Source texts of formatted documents
● ● ●
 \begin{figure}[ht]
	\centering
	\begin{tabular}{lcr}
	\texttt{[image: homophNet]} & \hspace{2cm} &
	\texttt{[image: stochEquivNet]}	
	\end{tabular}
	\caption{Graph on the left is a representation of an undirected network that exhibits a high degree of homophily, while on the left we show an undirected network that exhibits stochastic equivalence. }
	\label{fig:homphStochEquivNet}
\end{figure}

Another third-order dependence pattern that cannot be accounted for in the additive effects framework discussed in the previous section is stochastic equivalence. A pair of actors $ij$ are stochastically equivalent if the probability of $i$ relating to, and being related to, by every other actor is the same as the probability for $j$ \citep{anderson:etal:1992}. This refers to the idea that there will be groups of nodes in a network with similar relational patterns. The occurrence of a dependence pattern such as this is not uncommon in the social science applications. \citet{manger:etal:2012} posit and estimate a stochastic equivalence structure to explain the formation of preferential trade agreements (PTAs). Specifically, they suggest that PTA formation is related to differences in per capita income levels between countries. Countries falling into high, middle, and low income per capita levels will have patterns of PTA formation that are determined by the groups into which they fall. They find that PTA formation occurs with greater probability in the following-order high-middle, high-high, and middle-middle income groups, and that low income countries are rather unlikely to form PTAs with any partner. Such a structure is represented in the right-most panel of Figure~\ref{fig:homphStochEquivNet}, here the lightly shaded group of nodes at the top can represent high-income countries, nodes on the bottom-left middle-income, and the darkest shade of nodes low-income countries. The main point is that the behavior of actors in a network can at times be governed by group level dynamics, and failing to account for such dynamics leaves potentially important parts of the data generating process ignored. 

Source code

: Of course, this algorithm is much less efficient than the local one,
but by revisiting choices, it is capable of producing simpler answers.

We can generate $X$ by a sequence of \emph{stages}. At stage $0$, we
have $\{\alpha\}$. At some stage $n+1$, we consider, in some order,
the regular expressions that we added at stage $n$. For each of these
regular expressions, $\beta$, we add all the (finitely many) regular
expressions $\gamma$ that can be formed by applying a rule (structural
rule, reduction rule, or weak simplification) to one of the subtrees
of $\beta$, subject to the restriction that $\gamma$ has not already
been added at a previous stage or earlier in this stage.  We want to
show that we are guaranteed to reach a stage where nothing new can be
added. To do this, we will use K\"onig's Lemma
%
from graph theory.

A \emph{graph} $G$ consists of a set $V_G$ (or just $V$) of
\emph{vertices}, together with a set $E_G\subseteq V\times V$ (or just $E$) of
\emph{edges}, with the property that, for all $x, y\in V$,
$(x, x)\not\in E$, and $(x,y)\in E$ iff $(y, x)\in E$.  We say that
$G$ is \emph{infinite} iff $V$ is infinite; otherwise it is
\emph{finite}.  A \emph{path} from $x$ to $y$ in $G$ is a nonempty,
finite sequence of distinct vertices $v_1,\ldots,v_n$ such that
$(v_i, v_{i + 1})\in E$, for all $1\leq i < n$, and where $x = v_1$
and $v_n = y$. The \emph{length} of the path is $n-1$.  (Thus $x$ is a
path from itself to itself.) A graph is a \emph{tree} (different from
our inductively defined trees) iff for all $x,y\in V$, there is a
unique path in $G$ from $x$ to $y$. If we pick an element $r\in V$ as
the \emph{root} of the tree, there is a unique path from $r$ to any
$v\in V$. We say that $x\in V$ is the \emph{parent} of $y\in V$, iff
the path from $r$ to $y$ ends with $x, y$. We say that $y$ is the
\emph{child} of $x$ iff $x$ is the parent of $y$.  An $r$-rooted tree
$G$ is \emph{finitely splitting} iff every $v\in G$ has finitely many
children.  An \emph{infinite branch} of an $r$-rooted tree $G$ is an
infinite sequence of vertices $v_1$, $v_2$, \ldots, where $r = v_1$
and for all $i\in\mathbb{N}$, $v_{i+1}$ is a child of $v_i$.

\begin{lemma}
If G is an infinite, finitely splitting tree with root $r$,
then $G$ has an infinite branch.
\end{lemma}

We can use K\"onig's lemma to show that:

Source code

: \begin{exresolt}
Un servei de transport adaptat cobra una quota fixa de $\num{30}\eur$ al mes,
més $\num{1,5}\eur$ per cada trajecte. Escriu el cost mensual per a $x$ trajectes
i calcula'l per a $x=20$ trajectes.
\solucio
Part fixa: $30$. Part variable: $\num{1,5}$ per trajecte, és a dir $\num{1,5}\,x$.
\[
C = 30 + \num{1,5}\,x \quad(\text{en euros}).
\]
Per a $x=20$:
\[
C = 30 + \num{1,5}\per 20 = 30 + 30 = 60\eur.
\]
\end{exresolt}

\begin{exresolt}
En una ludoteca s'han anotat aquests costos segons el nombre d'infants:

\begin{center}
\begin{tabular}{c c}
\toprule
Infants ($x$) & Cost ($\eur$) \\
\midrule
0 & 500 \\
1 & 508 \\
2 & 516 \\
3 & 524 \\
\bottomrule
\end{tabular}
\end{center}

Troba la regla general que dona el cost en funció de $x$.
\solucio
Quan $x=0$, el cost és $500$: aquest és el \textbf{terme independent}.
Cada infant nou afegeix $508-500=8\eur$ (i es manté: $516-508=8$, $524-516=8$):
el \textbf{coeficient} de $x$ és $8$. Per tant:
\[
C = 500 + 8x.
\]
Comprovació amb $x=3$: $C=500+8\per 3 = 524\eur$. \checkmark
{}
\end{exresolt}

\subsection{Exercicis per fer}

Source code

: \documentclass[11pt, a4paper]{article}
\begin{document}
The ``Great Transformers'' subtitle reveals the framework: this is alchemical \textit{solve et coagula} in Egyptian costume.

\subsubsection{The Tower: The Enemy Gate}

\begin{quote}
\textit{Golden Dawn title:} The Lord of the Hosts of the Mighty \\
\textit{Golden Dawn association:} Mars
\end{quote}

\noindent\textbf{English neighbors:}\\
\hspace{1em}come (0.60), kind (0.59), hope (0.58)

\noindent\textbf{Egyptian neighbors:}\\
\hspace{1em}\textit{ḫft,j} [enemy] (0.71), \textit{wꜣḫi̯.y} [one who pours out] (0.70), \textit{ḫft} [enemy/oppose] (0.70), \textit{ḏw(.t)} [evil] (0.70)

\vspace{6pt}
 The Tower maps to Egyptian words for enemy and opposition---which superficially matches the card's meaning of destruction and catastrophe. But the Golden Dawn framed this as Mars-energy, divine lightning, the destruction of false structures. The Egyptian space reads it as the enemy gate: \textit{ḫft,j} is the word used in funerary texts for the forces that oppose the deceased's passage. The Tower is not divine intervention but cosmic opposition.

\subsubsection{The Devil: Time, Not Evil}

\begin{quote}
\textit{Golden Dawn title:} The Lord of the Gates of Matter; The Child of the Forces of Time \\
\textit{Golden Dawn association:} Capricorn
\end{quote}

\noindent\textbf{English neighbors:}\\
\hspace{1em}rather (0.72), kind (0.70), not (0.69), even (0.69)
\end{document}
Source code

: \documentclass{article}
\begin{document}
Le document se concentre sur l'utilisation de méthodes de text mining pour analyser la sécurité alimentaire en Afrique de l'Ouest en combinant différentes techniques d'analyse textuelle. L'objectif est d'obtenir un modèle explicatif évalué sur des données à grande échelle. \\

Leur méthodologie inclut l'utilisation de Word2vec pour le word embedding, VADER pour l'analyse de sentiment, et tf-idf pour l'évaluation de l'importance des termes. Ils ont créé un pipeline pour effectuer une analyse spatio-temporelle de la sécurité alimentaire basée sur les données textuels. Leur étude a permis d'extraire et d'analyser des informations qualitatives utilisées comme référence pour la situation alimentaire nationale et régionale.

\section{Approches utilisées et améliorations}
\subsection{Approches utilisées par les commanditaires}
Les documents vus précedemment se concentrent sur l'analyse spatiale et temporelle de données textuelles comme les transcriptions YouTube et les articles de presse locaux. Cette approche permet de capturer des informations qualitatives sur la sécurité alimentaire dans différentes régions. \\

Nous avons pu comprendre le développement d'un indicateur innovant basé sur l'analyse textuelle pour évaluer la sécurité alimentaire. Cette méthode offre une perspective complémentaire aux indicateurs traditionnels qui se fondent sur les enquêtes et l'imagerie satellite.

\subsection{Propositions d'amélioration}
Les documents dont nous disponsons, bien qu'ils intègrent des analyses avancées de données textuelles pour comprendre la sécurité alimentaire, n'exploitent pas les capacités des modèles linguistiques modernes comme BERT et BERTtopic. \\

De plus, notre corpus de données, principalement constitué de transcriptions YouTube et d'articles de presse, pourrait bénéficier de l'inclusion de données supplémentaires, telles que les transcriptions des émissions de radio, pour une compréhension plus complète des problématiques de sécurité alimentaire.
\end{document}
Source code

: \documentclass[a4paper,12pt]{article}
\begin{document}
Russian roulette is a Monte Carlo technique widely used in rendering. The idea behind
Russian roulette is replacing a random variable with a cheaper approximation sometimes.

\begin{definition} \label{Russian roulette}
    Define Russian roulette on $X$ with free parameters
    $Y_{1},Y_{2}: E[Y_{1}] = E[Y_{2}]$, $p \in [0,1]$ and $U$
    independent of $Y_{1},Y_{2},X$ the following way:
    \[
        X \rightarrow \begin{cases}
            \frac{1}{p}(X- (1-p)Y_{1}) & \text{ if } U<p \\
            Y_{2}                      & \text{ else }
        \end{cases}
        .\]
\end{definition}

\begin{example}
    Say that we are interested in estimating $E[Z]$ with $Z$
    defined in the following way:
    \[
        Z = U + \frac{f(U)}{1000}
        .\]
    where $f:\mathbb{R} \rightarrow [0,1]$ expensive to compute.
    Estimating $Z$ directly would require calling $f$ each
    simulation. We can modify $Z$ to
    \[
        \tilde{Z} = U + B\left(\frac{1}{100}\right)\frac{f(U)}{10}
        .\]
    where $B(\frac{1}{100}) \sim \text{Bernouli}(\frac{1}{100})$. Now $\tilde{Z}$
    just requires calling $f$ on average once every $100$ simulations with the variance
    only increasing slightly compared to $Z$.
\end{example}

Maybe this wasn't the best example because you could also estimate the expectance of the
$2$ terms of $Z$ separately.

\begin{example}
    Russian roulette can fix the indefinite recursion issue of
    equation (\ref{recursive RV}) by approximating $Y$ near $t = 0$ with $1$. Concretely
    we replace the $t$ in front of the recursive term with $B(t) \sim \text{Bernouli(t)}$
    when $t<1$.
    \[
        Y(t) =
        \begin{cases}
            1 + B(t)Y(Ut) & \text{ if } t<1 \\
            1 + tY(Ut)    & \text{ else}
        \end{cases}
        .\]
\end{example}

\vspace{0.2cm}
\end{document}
● ● ●
WHAT THE EXERCISE ASKS:
Transcribe exactly, and only, the lines from the one bearing "only increasing slightly compared to $Z$." through the last line of the entries, counting both.

YOUR SOLUTION:
    only increasing slightly compared to $Z$.
\end{example}

Maybe this wasn't the best example because you could also estimate the expectance of the
$2$ terms of $Z$ separately.

\begin{example}
    Russian roulette can fix the indefinite recursion issue of
    equation (\ref{recursive RV}) by approximating $Y$ near $t = 0$ with $1$. Concretely
    we replace the $t$ in front of the recursive term with $B(t) \sim \text{Bernouli(t)}$
    when $t<1$.
    \[
        Y(t) =
        \begin{cases}
            1 + B(t)Y(Ut) & \text{ if } t<1 \\
            1 + tY(Ut)    & \text{ else}
        \end{cases}
        .\]
\end{example}

\vspace{0.2cm}
\end{document}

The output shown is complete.